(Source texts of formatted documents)
◆ ◆ ◆ ◆

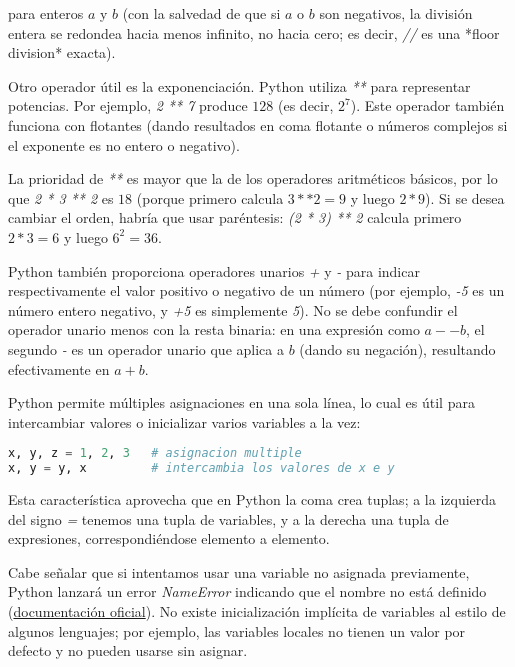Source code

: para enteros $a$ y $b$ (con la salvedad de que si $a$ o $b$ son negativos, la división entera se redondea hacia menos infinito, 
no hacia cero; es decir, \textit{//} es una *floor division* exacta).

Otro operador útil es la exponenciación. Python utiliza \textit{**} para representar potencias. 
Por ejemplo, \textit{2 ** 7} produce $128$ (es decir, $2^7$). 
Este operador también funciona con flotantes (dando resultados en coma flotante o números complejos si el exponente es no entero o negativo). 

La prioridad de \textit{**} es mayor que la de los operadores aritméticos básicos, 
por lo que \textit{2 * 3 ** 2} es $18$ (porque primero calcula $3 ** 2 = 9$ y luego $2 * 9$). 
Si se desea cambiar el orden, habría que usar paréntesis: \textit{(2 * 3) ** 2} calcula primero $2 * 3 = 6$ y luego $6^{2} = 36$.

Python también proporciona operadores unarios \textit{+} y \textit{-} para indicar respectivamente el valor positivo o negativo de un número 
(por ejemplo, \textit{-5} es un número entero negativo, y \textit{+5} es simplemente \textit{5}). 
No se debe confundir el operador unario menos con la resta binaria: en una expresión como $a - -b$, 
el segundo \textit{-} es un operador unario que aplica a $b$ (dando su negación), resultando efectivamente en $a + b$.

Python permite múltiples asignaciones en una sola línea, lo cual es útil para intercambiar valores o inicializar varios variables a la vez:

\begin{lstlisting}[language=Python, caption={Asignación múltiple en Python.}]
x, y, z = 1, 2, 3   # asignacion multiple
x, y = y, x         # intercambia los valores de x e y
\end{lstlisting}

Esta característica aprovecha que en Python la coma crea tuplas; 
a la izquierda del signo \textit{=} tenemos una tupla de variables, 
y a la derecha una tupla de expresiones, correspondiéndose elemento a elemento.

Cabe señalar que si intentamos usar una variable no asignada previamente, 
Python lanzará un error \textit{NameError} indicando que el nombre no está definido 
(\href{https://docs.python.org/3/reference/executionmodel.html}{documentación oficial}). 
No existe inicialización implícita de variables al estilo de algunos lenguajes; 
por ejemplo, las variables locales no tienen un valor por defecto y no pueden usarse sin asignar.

◆ ◆ ◆ ◆

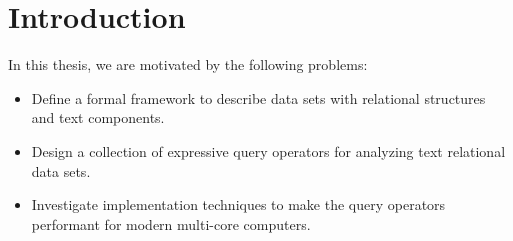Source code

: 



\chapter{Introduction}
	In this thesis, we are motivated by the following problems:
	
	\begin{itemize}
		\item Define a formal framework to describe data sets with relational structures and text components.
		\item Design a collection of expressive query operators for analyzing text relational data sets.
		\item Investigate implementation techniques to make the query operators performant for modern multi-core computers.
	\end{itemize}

◆ ◆ ◆ ◆

• [WHAT NEEDS TO BE DONE] Each line containing the word "menos" needs to be copied from the data above.

• [THE ANSWER]
: para enteros $a$ y $b$ (con la salvedad de que si $a$ o $b$ son negativos, la división entera se redondea hacia menos infinito, 
No se debe confundir el operador unario menos con la resta binaria: en una expresión como $a - -b$, 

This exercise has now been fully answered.